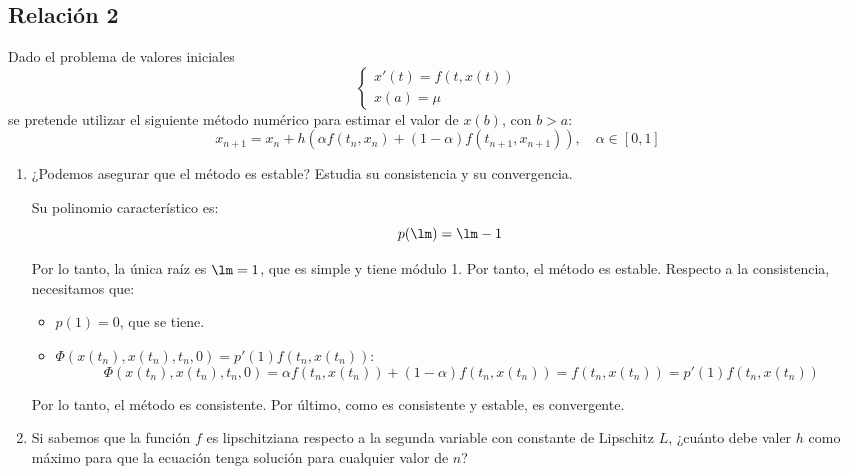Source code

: \subsection{Relación 2}
\setcounter{ejercicio}{0}

\begin{ejercicio}
    Dado el problema de valores iniciales
    \begin{equation*}
        \begin{cases}
            x'(t) = f(t, x(t)) \\
            x(a) = \mu
        \end{cases}
    \end{equation*}
    se pretende utilizar el siguiente método numérico para estimar el valor de $x(b)$, con $b > a$:
    \begin{equation*}
        x_{n+1} = x_n + h \left( \alpha f(t_n, x_n) + (1 - \alpha) f(t_{n+1}, x_{n+1}) \right), \quad \alpha \in [0, 1]
    \end{equation*}
    \begin{enumerate}
        \item ¿Podemos asegurar que el método es estable? Estudia su consistencia y su convergencia.
        
        Su polinomio característico es:
        \begin{equation*}
            p(\lm) = \lm -1
        \end{equation*}

        Por lo tanto, la única raíz es $\lm = 1$, que es simple y tiene módulo 1. Por tanto, el método es estable.
        Respecto a la consistencia, necesitamos que:
        \begin{itemize}
            \item $p(1) = 0$, que se tiene.
            \item $\Phi(x(t_n), x(t_n), t_n, 0) = p'(1)f(t_n, x(t_n))$:
            \begin{equation*}
                \Phi(x(t_n), x(t_n), t_n, 0) = \alpha f(t_n, x(t_n)) + (1 - \alpha) f(t_n, x(t_n))
                = f(t_n, x(t_n)) = p'(1)f(t_n, x(t_n))
            \end{equation*}
        \end{itemize}

        Por lo tanto, el método es consistente. Por último, como es consistente y estable, es convergente.
        \item Si sabemos que la función $f$ es lipschitziana respecto a la segunda variable con constante de Lipschitz $L$, ¿cuánto debe valer $h$ como máximo para que la ecuación tenga solución para cualquier valor de $n$?\\
        

\end{enumerate}
\end{ejercicio}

○ ○ ○

Give again only the lines starting at the one that contains "Por lo tanto, la" and running to the end of the data.

        Por lo tanto, la única raíz es $\lm = 1$, que es simple y tiene módulo 1. Por tanto, el método es estable.
        Respecto a la consistencia, necesitamos que:
        \begin{itemize}
            \item $p(1) = 0$, que se tiene.
            \item $\Phi(x(t_n), x(t_n), t_n, 0) = p'(1)f(t_n, x(t_n))$:
            \begin{equation*}
                \Phi(x(t_n), x(t_n), t_n, 0) = \alpha f(t_n, x(t_n)) + (1 - \alpha) f(t_n, x(t_n))
                = f(t_n, x(t_n)) = p'(1)f(t_n, x(t_n))
            \end{equation*}
        \end{itemize}

        Por lo tanto, el método es consistente. Por último, como es consistente y estable, es convergente.
        \item Si sabemos que la función $f$ es lipschitziana respecto a la segunda variable con constante de Lipschitz $L$, ¿cuánto debe valer $h$ como máximo para que la ecuación tenga solución para cualquier valor de $n$?\\
        

\end{enumerate}
\end{ejercicio}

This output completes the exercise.